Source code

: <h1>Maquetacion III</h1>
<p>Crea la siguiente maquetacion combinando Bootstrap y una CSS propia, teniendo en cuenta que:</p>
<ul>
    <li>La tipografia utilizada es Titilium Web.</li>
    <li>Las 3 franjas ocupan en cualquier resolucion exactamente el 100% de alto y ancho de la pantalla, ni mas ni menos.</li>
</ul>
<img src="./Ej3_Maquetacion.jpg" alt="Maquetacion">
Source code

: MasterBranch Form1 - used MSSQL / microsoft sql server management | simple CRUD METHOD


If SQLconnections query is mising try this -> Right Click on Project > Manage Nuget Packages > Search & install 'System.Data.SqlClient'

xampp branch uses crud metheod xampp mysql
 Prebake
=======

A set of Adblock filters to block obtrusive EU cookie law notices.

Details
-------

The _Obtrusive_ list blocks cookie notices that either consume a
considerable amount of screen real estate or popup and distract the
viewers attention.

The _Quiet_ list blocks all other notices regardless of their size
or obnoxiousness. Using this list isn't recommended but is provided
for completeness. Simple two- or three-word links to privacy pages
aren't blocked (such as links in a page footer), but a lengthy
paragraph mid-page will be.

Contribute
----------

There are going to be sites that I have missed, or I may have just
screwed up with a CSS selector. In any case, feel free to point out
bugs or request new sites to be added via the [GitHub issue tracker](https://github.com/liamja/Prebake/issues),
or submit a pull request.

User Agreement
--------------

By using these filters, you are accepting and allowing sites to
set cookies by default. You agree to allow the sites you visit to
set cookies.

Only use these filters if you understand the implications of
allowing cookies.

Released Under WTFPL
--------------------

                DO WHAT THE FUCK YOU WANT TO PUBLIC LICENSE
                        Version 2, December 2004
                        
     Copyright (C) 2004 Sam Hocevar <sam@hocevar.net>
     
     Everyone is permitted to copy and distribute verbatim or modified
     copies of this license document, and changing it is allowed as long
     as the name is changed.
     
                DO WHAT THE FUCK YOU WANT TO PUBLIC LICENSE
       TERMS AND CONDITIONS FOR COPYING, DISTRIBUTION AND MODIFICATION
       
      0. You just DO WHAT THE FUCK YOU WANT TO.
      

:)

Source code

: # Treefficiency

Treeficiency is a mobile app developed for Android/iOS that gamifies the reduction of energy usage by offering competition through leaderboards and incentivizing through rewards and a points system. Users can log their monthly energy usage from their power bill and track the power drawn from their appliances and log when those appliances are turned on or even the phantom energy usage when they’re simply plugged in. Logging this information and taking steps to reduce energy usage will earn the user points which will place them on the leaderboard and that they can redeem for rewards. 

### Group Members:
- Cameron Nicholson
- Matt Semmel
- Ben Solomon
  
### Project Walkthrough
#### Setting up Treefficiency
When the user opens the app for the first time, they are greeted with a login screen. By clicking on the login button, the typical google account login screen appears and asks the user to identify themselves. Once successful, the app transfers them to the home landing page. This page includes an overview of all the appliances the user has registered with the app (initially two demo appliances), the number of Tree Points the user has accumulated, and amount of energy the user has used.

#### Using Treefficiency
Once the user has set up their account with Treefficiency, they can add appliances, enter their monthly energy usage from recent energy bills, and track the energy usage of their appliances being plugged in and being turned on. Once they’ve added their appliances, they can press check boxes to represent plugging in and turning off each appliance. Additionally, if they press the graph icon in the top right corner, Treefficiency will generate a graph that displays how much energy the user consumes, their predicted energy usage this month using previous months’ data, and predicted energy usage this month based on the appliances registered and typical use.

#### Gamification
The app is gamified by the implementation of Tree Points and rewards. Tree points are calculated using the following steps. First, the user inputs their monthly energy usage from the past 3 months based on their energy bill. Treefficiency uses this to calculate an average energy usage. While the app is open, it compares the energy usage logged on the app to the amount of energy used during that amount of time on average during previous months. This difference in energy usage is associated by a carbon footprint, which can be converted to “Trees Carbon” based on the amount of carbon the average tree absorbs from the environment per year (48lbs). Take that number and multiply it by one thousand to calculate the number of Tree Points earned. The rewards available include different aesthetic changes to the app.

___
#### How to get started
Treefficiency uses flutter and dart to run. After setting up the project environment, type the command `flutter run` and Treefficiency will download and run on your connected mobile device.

Exercise directions → Once more, write out all the data exactly.

Answer to this task →
Source code

: <h1>Maquetacion III</h1>
<p>Crea la siguiente maquetacion combinando Bootstrap y una CSS propia, teniendo en cuenta que:</p>
<ul>
    <li>La tipografia utilizada es Titilium Web.</li>
    <li>Las 3 franjas ocupan en cualquier resolucion exactamente el 100% de alto y ancho de la pantalla, ni mas ni menos.</li>
</ul>
<img src="./Ej3_Maquetacion.jpg" alt="Maquetacion">
Source code

: MasterBranch Form1 - used MSSQL / microsoft sql server management | simple CRUD METHOD


If SQLconnections query is mising try this -> Right Click on Project > Manage Nuget Packages > Search & install 'System.Data.SqlClient'

xampp branch uses crud metheod xampp mysql
 Prebake
=======

A set of Adblock filters to block obtrusive EU cookie law notices.

Details
-------

The _Obtrusive_ list blocks cookie notices that either consume a
considerable amount of screen real estate or popup and distract the
viewers attention.

The _Quiet_ list blocks all other notices regardless of their size
or obnoxiousness. Using this list isn't recommended but is provided
for completeness. Simple two- or three-word links to privacy pages
aren't blocked (such as links in a page footer), but a lengthy
paragraph mid-page will be.

Contribute
----------

There are going to be sites that I have missed, or I may have just
screwed up with a CSS selector. In any case, feel free to point out
bugs or request new sites to be added via the [GitHub issue tracker](https://github.com/liamja/Prebake/issues),
or submit a pull request.

User Agreement
--------------

By using these filters, you are accepting and allowing sites to
set cookies by default. You agree to allow the sites you visit to
set cookies.

Only use these filters if you understand the implications of
allowing cookies.

Released Under WTFPL
--------------------

                DO WHAT THE FUCK YOU WANT TO PUBLIC LICENSE
                        Version 2, December 2004
                        
     Copyright (C) 2004 Sam Hocevar <sam@hocevar.net>
     
     Everyone is permitted to copy and distribute verbatim or modified
     copies of this license document, and changing it is allowed as long
     as the name is changed.
     
                DO WHAT THE FUCK YOU WANT TO PUBLIC LICENSE
       TERMS AND CONDITIONS FOR COPYING, DISTRIBUTION AND MODIFICATION
       
      0. You just DO WHAT THE FUCK YOU WANT TO.
      

:)

Source code

: # Treefficiency

Treeficiency is a mobile app developed for Android/iOS that gamifies the reduction of energy usage by offering competition through leaderboards and incentivizing through rewards and a points system. Users can log their monthly energy usage from their power bill and track the power drawn from their appliances and log when those appliances are turned on or even the phantom energy usage when they’re simply plugged in. Logging this information and taking steps to reduce energy usage will earn the user points which will place them on the leaderboard and that they can redeem for rewards. 

### Group Members:
- Cameron Nicholson
- Matt Semmel
- Ben Solomon
  
### Project Walkthrough
#### Setting up Treefficiency
When the user opens the app for the first time, they are greeted with a login screen. By clicking on the login button, the typical google account login screen appears and asks the user to identify themselves. Once successful, the app transfers them to the home landing page. This page includes an overview of all the appliances the user has registered with the app (initially two demo appliances), the number of Tree Points the user has accumulated, and amount of energy the user has used.

#### Using Treefficiency
Once the user has set up their account with Treefficiency, they can add appliances, enter their monthly energy usage from recent energy bills, and track the energy usage of their appliances being plugged in and being turned on. Once they’ve added their appliances, they can press check boxes to represent plugging in and turning off each appliance. Additionally, if they press the graph icon in the top right corner, Treefficiency will generate a graph that displays how much energy the user consumes, their predicted energy usage this month using previous months’ data, and predicted energy usage this month based on the appliances registered and typical use.

#### Gamification
The app is gamified by the implementation of Tree Points and rewards. Tree points are calculated using the following steps. First, the user inputs their monthly energy usage from the past 3 months based on their energy bill. Treefficiency uses this to calculate an average energy usage. While the app is open, it compares the energy usage logged on the app to the amount of energy used during that amount of time on average during previous months. This difference in energy usage is associated by a carbon footprint, which can be converted to “Trees Carbon” based on the amount of carbon the average tree absorbs from the environment per year (48lbs). Take that number and multiply it by one thousand to calculate the number of Tree Points earned. The rewards available include different aesthetic changes to the app.

___
#### How to get started
Treefficiency uses flutter and dart to run. After setting up the project environment, type the command `flutter run` and Treefficiency will download and run on your connected mobile device.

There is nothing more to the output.